Il est certain que Pierre Des Vignes eut les yeux crevés, ce n’est pas là le supplice de l’empoisonneur de son maître. Plusieurs auteurs italiens prétendent qu’une intrigue de cour fut la cause de sa disgrâce, et porta Frédéric II à cette cruauté, ce qui est bien plus vraisemblable.
1250 – Cependant Frédéric fait encore un effort dans la Lombardie ; il fait même passer les Alpes à quelques troupes, et donne l’alarme au pape, qui était toujours dans Lyon sous la protection de saint Louis, car ce roi de France, en blâmant les excès du pape, respectait sa personne et le concile.
Cette expédition est la dernière de Frédéric.

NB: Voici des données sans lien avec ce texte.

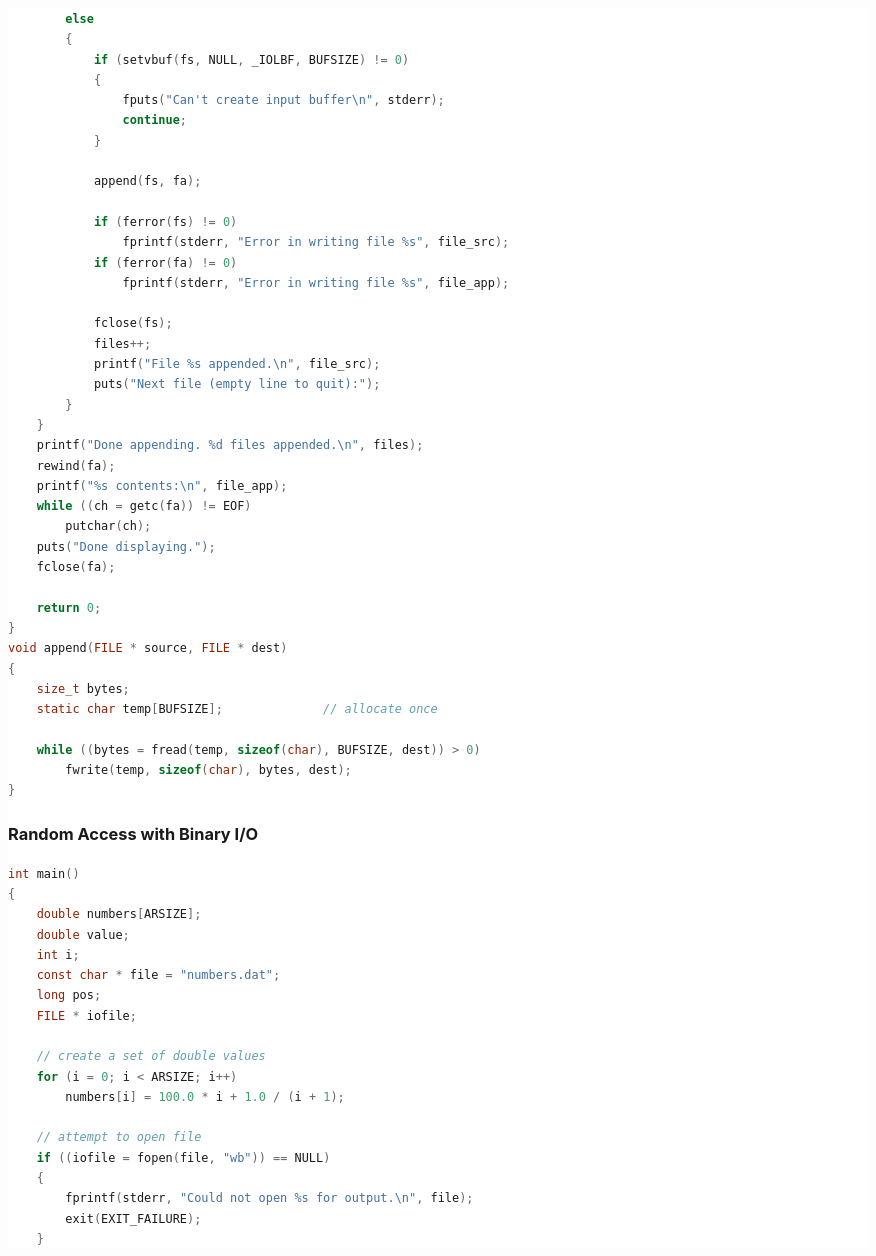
 ```c
        else
        {
            if (setvbuf(fs, NULL, _IOLBF, BUFSIZE) != 0)
            {
                fputs("Can't create input buffer\n", stderr);
                continue;
            }
        
            append(fs, fa);

            if (ferror(fs) != 0)
                fprintf(stderr, "Error in writing file %s", file_src);
            if (ferror(fa) != 0)
                fprintf(stderr, "Error in writing file %s", file_app);

            fclose(fs);
            files++;
            printf("File %s appended.\n", file_src);
            puts("Next file (empty line to quit):");
        }
    }
    printf("Done appending. %d files appended.\n", files);
    rewind(fa);
    printf("%s contents:\n", file_app);
    while ((ch = getc(fa)) != EOF)
        putchar(ch);
    puts("Done displaying.");
    fclose(fa);

    return 0;
}
void append(FILE * source, FILE * dest)
{
    size_t bytes;
    static char temp[BUFSIZE];              // allocate once

    while ((bytes = fread(temp, sizeof(char), BUFSIZE, dest)) > 0)
        fwrite(temp, sizeof(char), bytes, dest);
}
```

### Random Access with Binary I/O

```c
int main()
{
    double numbers[ARSIZE];
    double value;
    int i;
    const char * file = "numbers.dat";
    long pos;
    FILE * iofile;

    // create a set of double values
    for (i = 0; i < ARSIZE; i++)
        numbers[i] = 100.0 * i + 1.0 / (i + 1);

    // attempt to open file
    if ((iofile = fopen(file, "wb")) == NULL)
    {
        fprintf(stderr, "Could not open %s for output.\n", file);
        exit(EXIT_FAILURE);
    }
```
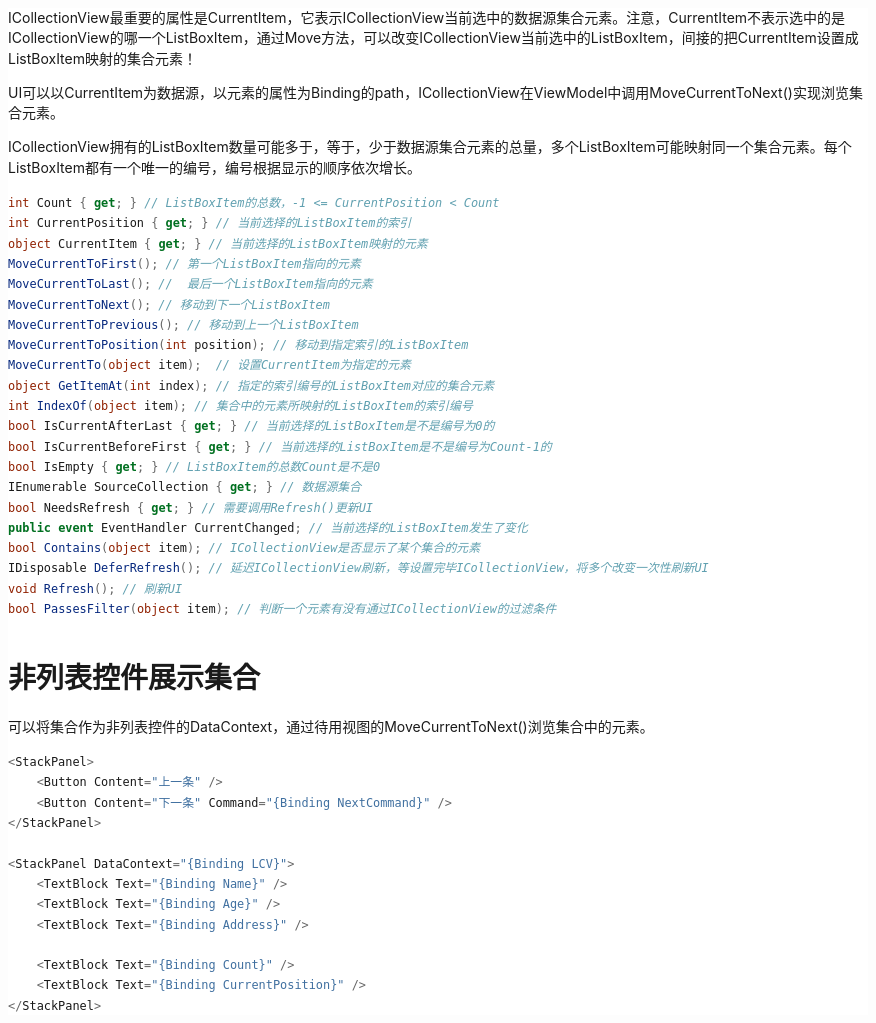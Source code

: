 

ICollectionView最重要的属性是CurrentItem，它表示ICollectionView当前选中的数据源集合元素。注意，CurrentItem不表示选中的是ICollectionView的哪一个ListBoxItem，通过Move方法，可以改变ICollectionView当前选中的ListBoxItem，间接的把CurrentItem设置成ListBoxItem映射的集合元素！

UI可以以CurrentItem为数据源，以元素的属性为Binding的path，ICollectionView在ViewModel中调用MoveCurrentToNext()实现浏览集合元素。

ICollectionView拥有的ListBoxItem数量可能多于，等于，少于数据源集合元素的总量，多个ListBoxItem可能映射同一个集合元素。每个ListBoxItem都有一个唯一的编号，编号根据显示的顺序依次增长。

```csharp
int Count { get; } // ListBoxItem的总数，-1 <= CurrentPosition < Count
int CurrentPosition { get; } // 当前选择的ListBoxItem的索引
object CurrentItem { get; } // 当前选择的ListBoxItem映射的元素
MoveCurrentToFirst(); // 第一个ListBoxItem指向的元素
MoveCurrentToLast(); //  最后一个ListBoxItem指向的元素
MoveCurrentToNext(); // 移动到下一个ListBoxItem
MoveCurrentToPrevious(); // 移动到上一个ListBoxItem
MoveCurrentToPosition(int position); // 移动到指定索引的ListBoxItem
MoveCurrentTo(object item);  // 设置CurrentItem为指定的元素
object GetItemAt(int index); // 指定的索引编号的ListBoxItem对应的集合元素
int IndexOf(object item); // 集合中的元素所映射的ListBoxItem的索引编号
bool IsCurrentAfterLast { get; } // 当前选择的ListBoxItem是不是编号为0的
bool IsCurrentBeforeFirst { get; } // 当前选择的ListBoxItem是不是编号为Count-1的
bool IsEmpty { get; } // ListBoxItem的总数Count是不是0
IEnumerable SourceCollection { get; } // 数据源集合
bool NeedsRefresh { get; } // 需要调用Refresh()更新UI
public event EventHandler CurrentChanged; // 当前选择的ListBoxItem发生了变化
bool Contains(object item); // ICollectionView是否显示了某个集合的元素
IDisposable DeferRefresh(); // 延迟ICollectionView刷新，等设置完毕ICollectionView，将多个改变一次性刷新UI
void Refresh(); // 刷新UI
bool PassesFilter(object item); // 判断一个元素有没有通过ICollectionView的过滤条件
```

# 非列表控件展示集合

可以将集合作为非列表控件的DataContext，通过待用视图的MoveCurrentToNext()浏览集合中的元素。

```csharp
<StackPanel>
    <Button Content="上一条" />
    <Button Content="下一条" Command="{Binding NextCommand}" />
</StackPanel>

<StackPanel DataContext="{Binding LCV}">
    <TextBlock Text="{Binding Name}" />
    <TextBlock Text="{Binding Age}" />
    <TextBlock Text="{Binding Address}" />

    <TextBlock Text="{Binding Count}" />
    <TextBlock Text="{Binding CurrentPosition}" />
</StackPanel>
```
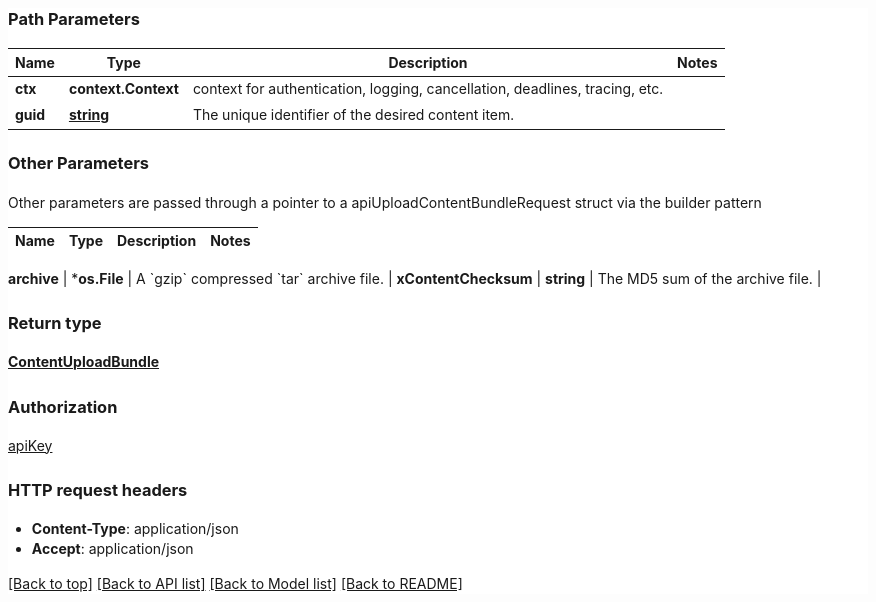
```go
```

### Path Parameters


Name | Type | Description  | Notes
------------- | ------------- | ------------- | -------------
**ctx** | **context.Context** | context for authentication, logging, cancellation, deadlines, tracing, etc.
**guid** | [**string**](.md) | The unique identifier of the desired content item.  | 

### Other Parameters

Other parameters are passed through a pointer to a apiUploadContentBundleRequest struct via the builder pattern


Name | Type | Description  | Notes
------------- | ------------- | ------------- | -------------

 **archive** | ***os.File** | A &#x60;gzip&#x60; compressed &#x60;tar&#x60; archive file.  | 
 **xContentChecksum** | **string** | The MD5 sum of the archive file.  | 

### Return type

[**ContentUploadBundle**](ContentUploadBundle.md)

### Authorization

[apiKey](../README.md#apiKey)

### HTTP request headers

- **Content-Type**: application/json
- **Accept**: application/json

[[Back to top]](#) [[Back to API list]](../README.md#documentation-for-api-endpoints)
[[Back to Model list]](../README.md#documentation-for-models)
[[Back to README]](../README.md)

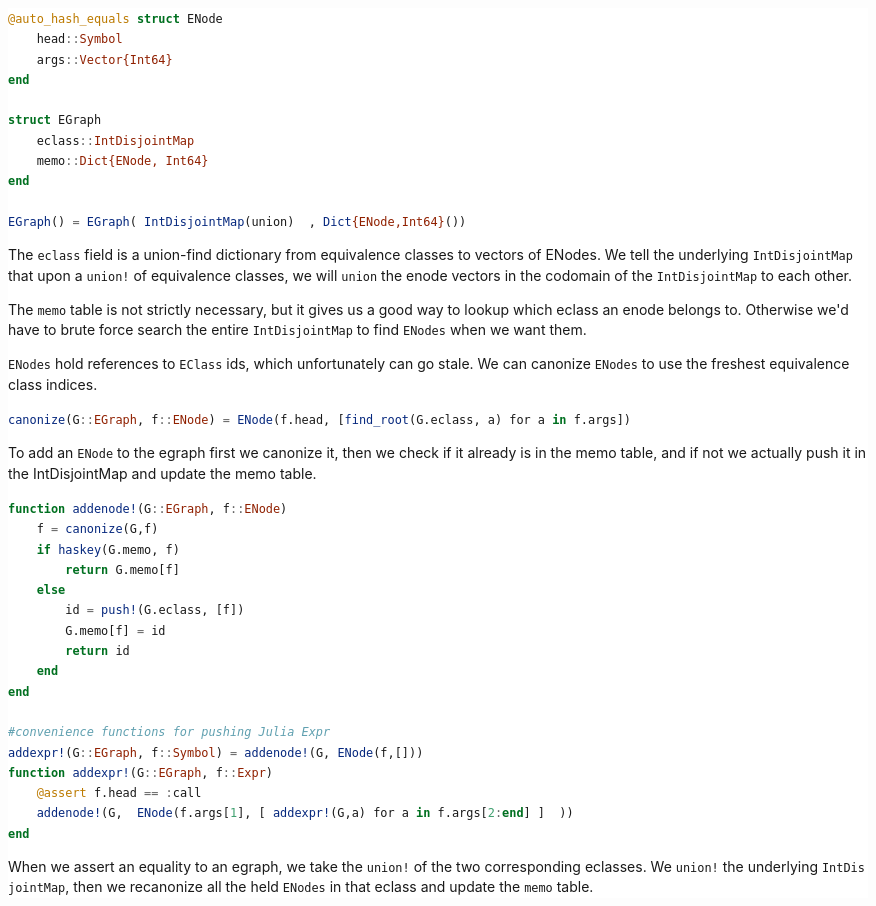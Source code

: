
 ```julia
@auto_hash_equals struct ENode
    head::Symbol
    args::Vector{Int64}
end

struct EGraph
    eclass::IntDisjointMap
    memo::Dict{ENode, Int64}
end

EGraph() = EGraph( IntDisjointMap(union)  , Dict{ENode,Int64}())
```

The `eclass` field is a union-find dictionary from equivalence classes to vectors of ENodes. We tell the underlying `IntDisjointMap` that upon a `union!` of equivalence classes, we will `union` the enode vectors in the codomain of the `IntDisjointMap` to each other.

The `memo` table is not strictly necessary, but it gives us a good way to lookup which eclass an enode belongs to. Otherwise we'd have to brute force search the entire `IntDisjointMap` to find `ENodes` when we want them.

`ENodes` hold references to `EClass` ids, which unfortunately can go stale. We can canonize `ENodes` to use the freshest equivalence class indices.

```julia
canonize(G::EGraph, f::ENode) = ENode(f.head, [find_root(G.eclass, a) for a in f.args])
```

To add an `ENode` to the egraph first we canonize it, then we check if it already is in the memo table, and if not we actually push it in the IntDisjointMap and update the memo table.

```julia
function addenode!(G::EGraph, f::ENode)
    f = canonize(G,f)
    if haskey(G.memo, f)
        return G.memo[f]
    else
        id = push!(G.eclass, [f])
        G.memo[f] = id
        return id
    end
end

#convenience functions for pushing Julia Expr
addexpr!(G::EGraph, f::Symbol) = addenode!(G, ENode(f,[]))
function addexpr!(G::EGraph, f::Expr)
    @assert f.head == :call
    addenode!(G,  ENode(f.args[1], [ addexpr!(G,a) for a in f.args[2:end] ]  ))
end
```

When we assert an equality to an egraph, we take the `union!` of the two corresponding eclasses. We `union!` the underlying `IntDisjointMap`, then we recanonize all the held `ENodes` in that eclass and update the `memo` table.
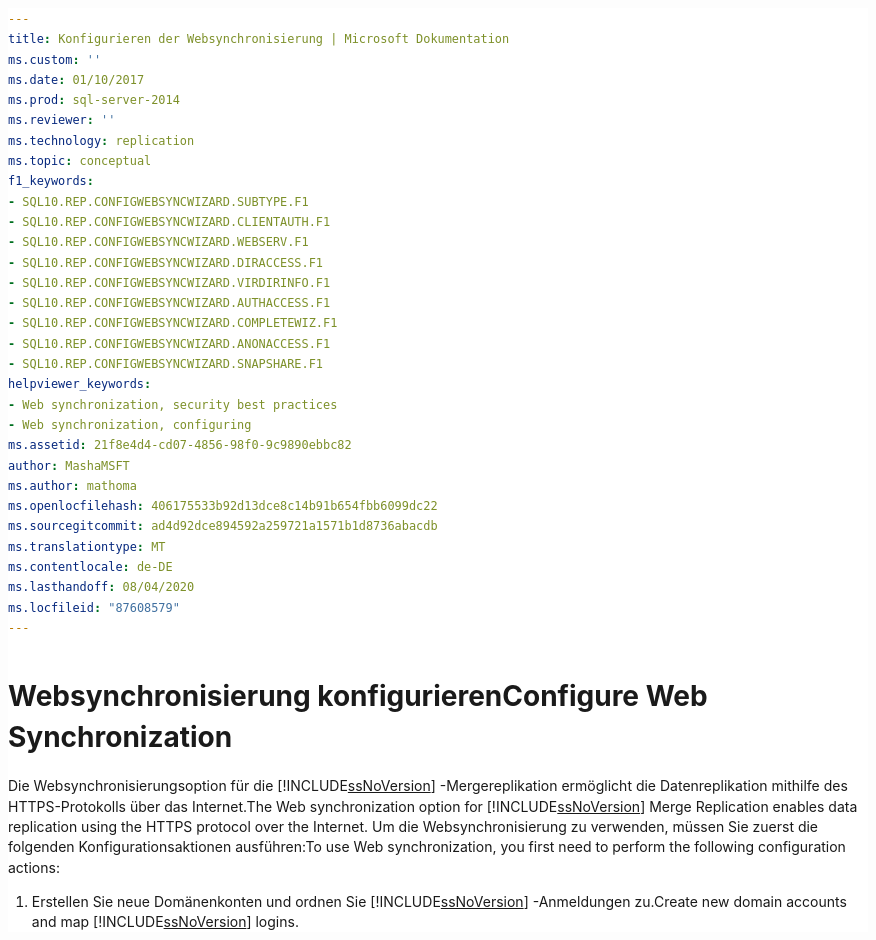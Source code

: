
 ```yaml
---
title: Konfigurieren der Websynchronisierung | Microsoft Dokumentation
ms.custom: ''
ms.date: 01/10/2017
ms.prod: sql-server-2014
ms.reviewer: ''
ms.technology: replication
ms.topic: conceptual
f1_keywords:
- SQL10.REP.CONFIGWEBSYNCWIZARD.SUBTYPE.F1
- SQL10.REP.CONFIGWEBSYNCWIZARD.CLIENTAUTH.F1
- SQL10.REP.CONFIGWEBSYNCWIZARD.WEBSERV.F1
- SQL10.REP.CONFIGWEBSYNCWIZARD.DIRACCESS.F1
- SQL10.REP.CONFIGWEBSYNCWIZARD.VIRDIRINFO.F1
- SQL10.REP.CONFIGWEBSYNCWIZARD.AUTHACCESS.F1
- SQL10.REP.CONFIGWEBSYNCWIZARD.COMPLETEWIZ.F1
- SQL10.REP.CONFIGWEBSYNCWIZARD.ANONACCESS.F1
- SQL10.REP.CONFIGWEBSYNCWIZARD.SNAPSHARE.F1
helpviewer_keywords:
- Web synchronization, security best practices
- Web synchronization, configuring
ms.assetid: 21f8e4d4-cd07-4856-98f0-9c9890ebbc82
author: MashaMSFT
ms.author: mathoma
ms.openlocfilehash: 406175533b92d13dce8c14b91b654fbb6099dc22
ms.sourcegitcommit: ad4d92dce894592a259721a1571b1d8736abacdb
ms.translationtype: MT
ms.contentlocale: de-DE
ms.lasthandoff: 08/04/2020
ms.locfileid: "87608579"
---
```

# <a name="configure-web-synchronization"></a><span data-ttu-id="980bc-102">Websynchronisierung konfigurieren</span><span class="sxs-lookup"><span data-stu-id="980bc-102">Configure Web Synchronization</span></span>
  <span data-ttu-id="980bc-103">Die Websynchronisierungsoption für die [!INCLUDE[ssNoVersion](../../includes/ssnoversion-md.md)] -Mergereplikation ermöglicht die Datenreplikation mithilfe des HTTPS-Protokolls über das Internet.</span><span class="sxs-lookup"><span data-stu-id="980bc-103">The Web synchronization option for [!INCLUDE[ssNoVersion](../../includes/ssnoversion-md.md)] Merge Replication enables data replication using the HTTPS protocol over the Internet.</span></span> <span data-ttu-id="980bc-104">Um die Websynchronisierung zu verwenden, müssen Sie zuerst die folgenden Konfigurationsaktionen ausführen:</span><span class="sxs-lookup"><span data-stu-id="980bc-104">To use Web synchronization, you first need to perform the following configuration actions:</span></span>  
  
1.  <span data-ttu-id="980bc-105">Erstellen Sie neue Domänenkonten und ordnen Sie [!INCLUDE[ssNoVersion](../../includes/ssnoversion-md.md)] -Anmeldungen zu.</span><span class="sxs-lookup"><span data-stu-id="980bc-105">Create new domain accounts and map [!INCLUDE[ssNoVersion](../../includes/ssnoversion-md.md)] logins.</span></span>  
  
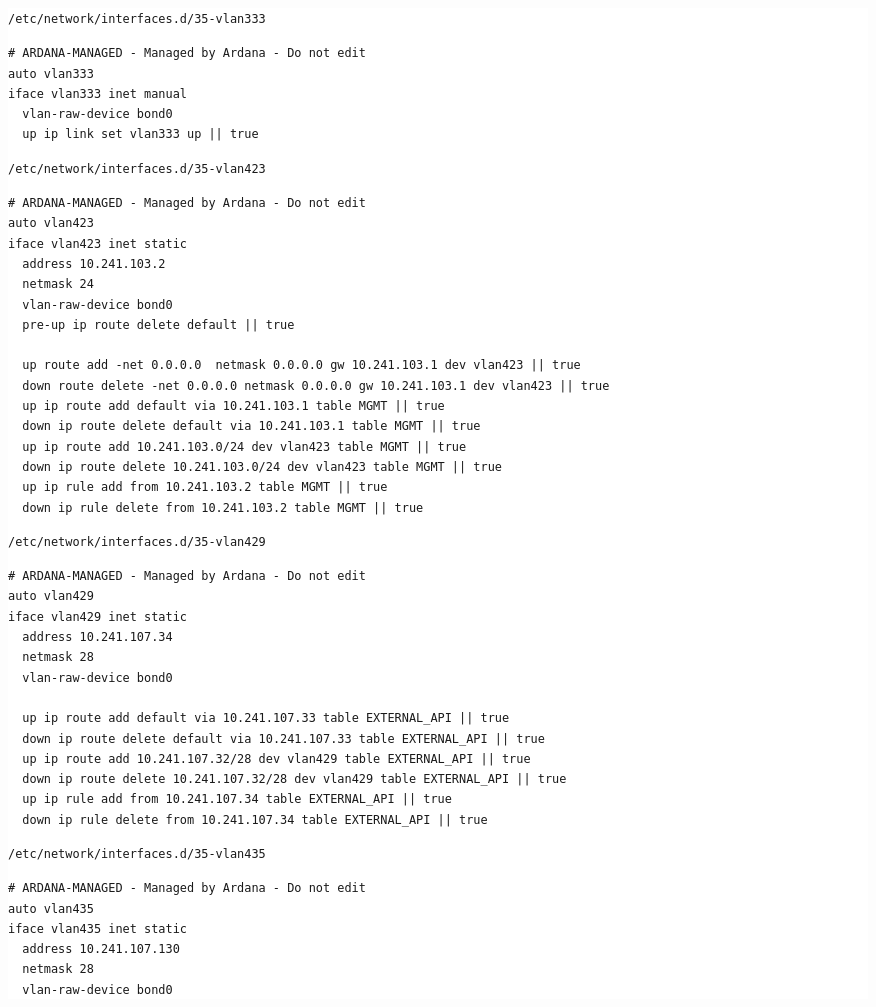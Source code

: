 `/etc/network/interfaces.d/35-vlan333`

    # ARDANA-MANAGED - Managed by Ardana - Do not edit
    auto vlan333
    iface vlan333 inet manual
      vlan-raw-device bond0
      up ip link set vlan333 up || true

`/etc/network/interfaces.d/35-vlan423`

    # ARDANA-MANAGED - Managed by Ardana - Do not edit
    auto vlan423
    iface vlan423 inet static
      address 10.241.103.2
      netmask 24
      vlan-raw-device bond0
      pre-up ip route delete default || true
      
      up route add -net 0.0.0.0  netmask 0.0.0.0 gw 10.241.103.1 dev vlan423 || true
      down route delete -net 0.0.0.0 netmask 0.0.0.0 gw 10.241.103.1 dev vlan423 || true
      up ip route add default via 10.241.103.1 table MGMT || true
      down ip route delete default via 10.241.103.1 table MGMT || true
      up ip route add 10.241.103.0/24 dev vlan423 table MGMT || true
      down ip route delete 10.241.103.0/24 dev vlan423 table MGMT || true
      up ip rule add from 10.241.103.2 table MGMT || true
      down ip rule delete from 10.241.103.2 table MGMT || true

`/etc/network/interfaces.d/35-vlan429`

    # ARDANA-MANAGED - Managed by Ardana - Do not edit
    auto vlan429
    iface vlan429 inet static
      address 10.241.107.34
      netmask 28
      vlan-raw-device bond0
      
      up ip route add default via 10.241.107.33 table EXTERNAL_API || true
      down ip route delete default via 10.241.107.33 table EXTERNAL_API || true
      up ip route add 10.241.107.32/28 dev vlan429 table EXTERNAL_API || true
      down ip route delete 10.241.107.32/28 dev vlan429 table EXTERNAL_API || true
      up ip rule add from 10.241.107.34 table EXTERNAL_API || true
      down ip rule delete from 10.241.107.34 table EXTERNAL_API || true

`/etc/network/interfaces.d/35-vlan435`

    # ARDANA-MANAGED - Managed by Ardana - Do not edit
    auto vlan435
    iface vlan435 inet static
      address 10.241.107.130
      netmask 28
      vlan-raw-device bond0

Il meurt le 17 décembre (7). Quelques-uns croient qu’il eut des remords du traitement qu’il avait fait à Pierre Des Vignes ; mais, par son testament, il paraît qu’il ne se repent de rien (8). Sa vie et sa mort sont une époque importante dans l’histoire. Ce fut de tous les empereurs celui qui chercha le plus à établir l’empire en Italie, et qui réussit le moins, ayant tout ce qu’il fallait pour y réussir.
Les papes, qui ne voulaient point de maîtres, et les villes de Lombardie, qui défendirent si souvent la liberté contre un maître, empêchèrent qu’il n’y eût en effet un empereur romain.
La Sicile, et surtout Naples, furent ses royaumes favoris. Il augmenta et embellit Naples et Capoue, bâtit Alitea, Monte-Leone, Flagelle, Dondona, Aquila, et plusieurs autres villes, fonda des universités, et cultiva les beaux-arts dans ces climats où ces fruits semblent venir d’eux-mêmes ; c’était encore une raison qui lui rendait cette patrie plus chère ; il en fut le législateur. Malgré son esprit, son courage, son application et ses travaux, il fut très malheureux ; et sa mort produisit de plus grands malheurs encore.
1 – L’une de ces brochures a été attribuée à Guillaume, curé de Fresnes, près Berny. (G.A.)
2 – Les deux dernières phrases sont de 1772. (G.A.)
3 – Auteur de la Grand Chronique que M. Huillard-Bréholles a traduite en 1840-41. (G.A.)
4 – Ou plutôt, étant morts dans la même année, 1241. (G.A.)
5 – C’est lui, au contraire, qui y fut contraint. Des plaintes s’élevaient de toutes parts. (G.A.)
6 – Toutes les éditions antérieures à la nôtre portent « Polonais. » C’est une grosse faute typographique dont Voltaire n’est pas responsable. (G.A.)
7 – Dans le Catalogue des empereurs, Voltaire dit le 13. Ce n’est ni le 17 ni le 13, c’est le 4. (G.A.)
8 – Il mourut du désespoir que lui causa la captivité de son fils Enzio. (G.A.)